Highway Commissioner Henry Sikorski, presented the board with a draft report from the Sear-Brown Group that determined the feasibility of using an alternative route for non-local truck traffic on Plandome Road. The alternative route identified for the diverted truck traffic begins with the intersection of Plandome Road/Northern Boulevard. Instead of heading north-south on Plandome Road, trucks would continue east-west on Northern Boulevard to the intersection of Northern Boulevard/Port Washington Boulevard. They would then head north-south on Port Washington Boulevard to the intersection of Port Washington Boulevard/Main Street. Finally, the trucks would travel east-west on Main Street and connect with their previous route at the intersection of Main Street/Shore Road.
The study concluded:
* That diverting non-local truck traffic onto the proposed alternate route should improve pedestrian safety and the quality of life for the residents living along Plandome Road.
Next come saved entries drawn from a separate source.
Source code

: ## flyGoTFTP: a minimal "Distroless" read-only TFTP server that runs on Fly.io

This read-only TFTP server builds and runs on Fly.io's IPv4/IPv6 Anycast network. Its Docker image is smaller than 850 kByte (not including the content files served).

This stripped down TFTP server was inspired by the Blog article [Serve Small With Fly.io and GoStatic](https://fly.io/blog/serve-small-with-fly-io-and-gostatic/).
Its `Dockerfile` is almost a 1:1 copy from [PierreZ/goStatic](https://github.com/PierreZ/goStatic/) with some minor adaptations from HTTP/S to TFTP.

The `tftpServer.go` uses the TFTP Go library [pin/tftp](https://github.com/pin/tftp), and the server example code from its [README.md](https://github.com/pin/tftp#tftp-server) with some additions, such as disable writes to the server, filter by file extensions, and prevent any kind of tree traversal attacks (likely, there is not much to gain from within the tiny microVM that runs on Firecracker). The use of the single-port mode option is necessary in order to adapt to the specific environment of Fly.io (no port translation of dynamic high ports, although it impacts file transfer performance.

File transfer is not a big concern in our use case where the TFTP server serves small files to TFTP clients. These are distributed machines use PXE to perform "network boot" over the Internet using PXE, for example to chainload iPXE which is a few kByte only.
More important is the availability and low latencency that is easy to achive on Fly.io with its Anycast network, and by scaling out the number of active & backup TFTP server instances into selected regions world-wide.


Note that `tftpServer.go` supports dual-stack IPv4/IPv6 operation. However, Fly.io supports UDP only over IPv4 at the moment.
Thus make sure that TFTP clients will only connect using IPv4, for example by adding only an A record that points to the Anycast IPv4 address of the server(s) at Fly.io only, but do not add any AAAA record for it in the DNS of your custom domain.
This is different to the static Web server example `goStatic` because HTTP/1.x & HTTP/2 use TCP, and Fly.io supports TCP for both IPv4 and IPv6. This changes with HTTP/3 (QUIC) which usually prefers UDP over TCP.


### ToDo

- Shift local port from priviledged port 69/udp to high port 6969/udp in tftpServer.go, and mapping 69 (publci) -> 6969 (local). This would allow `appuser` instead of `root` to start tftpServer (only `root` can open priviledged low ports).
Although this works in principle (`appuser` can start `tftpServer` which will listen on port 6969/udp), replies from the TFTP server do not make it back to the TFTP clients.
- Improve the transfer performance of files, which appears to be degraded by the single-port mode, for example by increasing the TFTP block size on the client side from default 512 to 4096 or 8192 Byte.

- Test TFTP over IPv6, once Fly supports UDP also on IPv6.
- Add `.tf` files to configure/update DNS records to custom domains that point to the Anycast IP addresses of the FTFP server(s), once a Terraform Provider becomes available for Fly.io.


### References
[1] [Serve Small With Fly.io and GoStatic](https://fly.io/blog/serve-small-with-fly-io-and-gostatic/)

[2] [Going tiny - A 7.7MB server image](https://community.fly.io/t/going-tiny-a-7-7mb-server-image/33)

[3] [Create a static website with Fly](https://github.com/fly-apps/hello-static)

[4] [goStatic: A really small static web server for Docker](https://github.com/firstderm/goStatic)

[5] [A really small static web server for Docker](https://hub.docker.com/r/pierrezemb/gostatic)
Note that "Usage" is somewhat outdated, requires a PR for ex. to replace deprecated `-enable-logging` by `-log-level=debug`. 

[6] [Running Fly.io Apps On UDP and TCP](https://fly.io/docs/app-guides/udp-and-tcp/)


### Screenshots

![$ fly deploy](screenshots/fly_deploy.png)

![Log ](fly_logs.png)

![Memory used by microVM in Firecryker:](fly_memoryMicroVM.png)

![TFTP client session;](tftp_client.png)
* That the proposed route appears to be structurally in good shape and well maintained.
* That diverted truck traffic should not significantly cause deterioration of current operating conditions along the alternative truck route or at associated intersections. Based on conservative estimates, diverted truck traffic will amount to less than one additional truck per minute traveling along the alternative route during a peak commuter period.
* That trucks will experience more delay while traveling the proposed route. This delay will be the result of distance traveled and capacity constraints at the various intersections.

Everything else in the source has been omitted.